----- INPUT

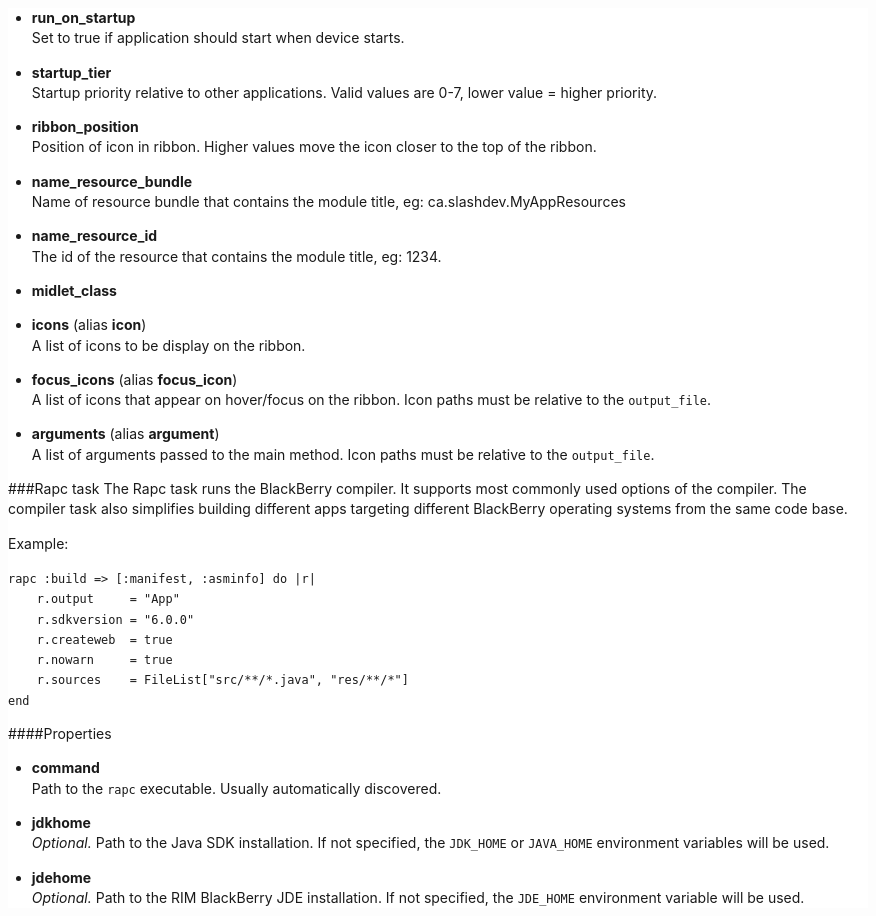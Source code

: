  * **run_on\_startup**<br/>
   Set to true if application should start when device starts.

 * **startup_tier**<br/>
   Startup priority relative to other applications. Valid values are 0-7, lower
   value = higher priority.

 * **ribbon_position**<br/>
   Position of icon in ribbon. Higher values move the icon closer to the top of
   the ribbon.

 * **name_resource\_bundle**<br/>
   Name of resource bundle that contains the module title, eg:
   ca.slashdev.MyAppResources

 * **name_resource\_id**<br/>
   The id of the resource that contains the module title, eg: 1234.

 * **midlet_class**<br/>

 * **icons** (alias **icon**)<br/>
   A list of icons to be display on the ribbon.

 * **focus_icons** (alias **focus_icon**)<br/>
   A list of icons that appear on hover/focus on the ribbon. Icon paths must be
   relative to the `output_file`.

 * **arguments** (alias **argument**)<br/>
   A list of arguments passed to the main method. Icon paths must be relative
   to the `output_file`.

###Rapc task
The Rapc task runs the BlackBerry compiler. It supports most commonly used
options of the compiler. The compiler task also simplifies building different
apps targeting different BlackBerry operating systems from the same code base.

Example:

    rapc :build => [:manifest, :asminfo] do |r|
        r.output     = "App"
        r.sdkversion = "6.0.0"
        r.createweb  = true
        r.nowarn     = true
        r.sources    = FileList["src/**/*.java", "res/**/*"]
    end

####Properties

 * **command**<br/>
   Path to the `rapc` executable. Usually automatically discovered.

 * **jdkhome**<br/>
   *Optional.* Path to the Java SDK installation. If not specified, the
   `JDK_HOME` or `JAVA_HOME` environment variables will be used.

 * **jdehome**<br/>
   *Optional.* Path to the RIM BlackBerry JDE installation. If not specified,
   the `JDE_HOME` environment variable will be used.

----------

- **INSTRUCTIONS TO FOLLOW**: In the records above, locate the lines holding the word "true". Copy each of them.

- **OUTPUT FOR THIS TASK**:
   Set to true if application should start when device starts.
        r.createweb  = true
        r.nowarn     = true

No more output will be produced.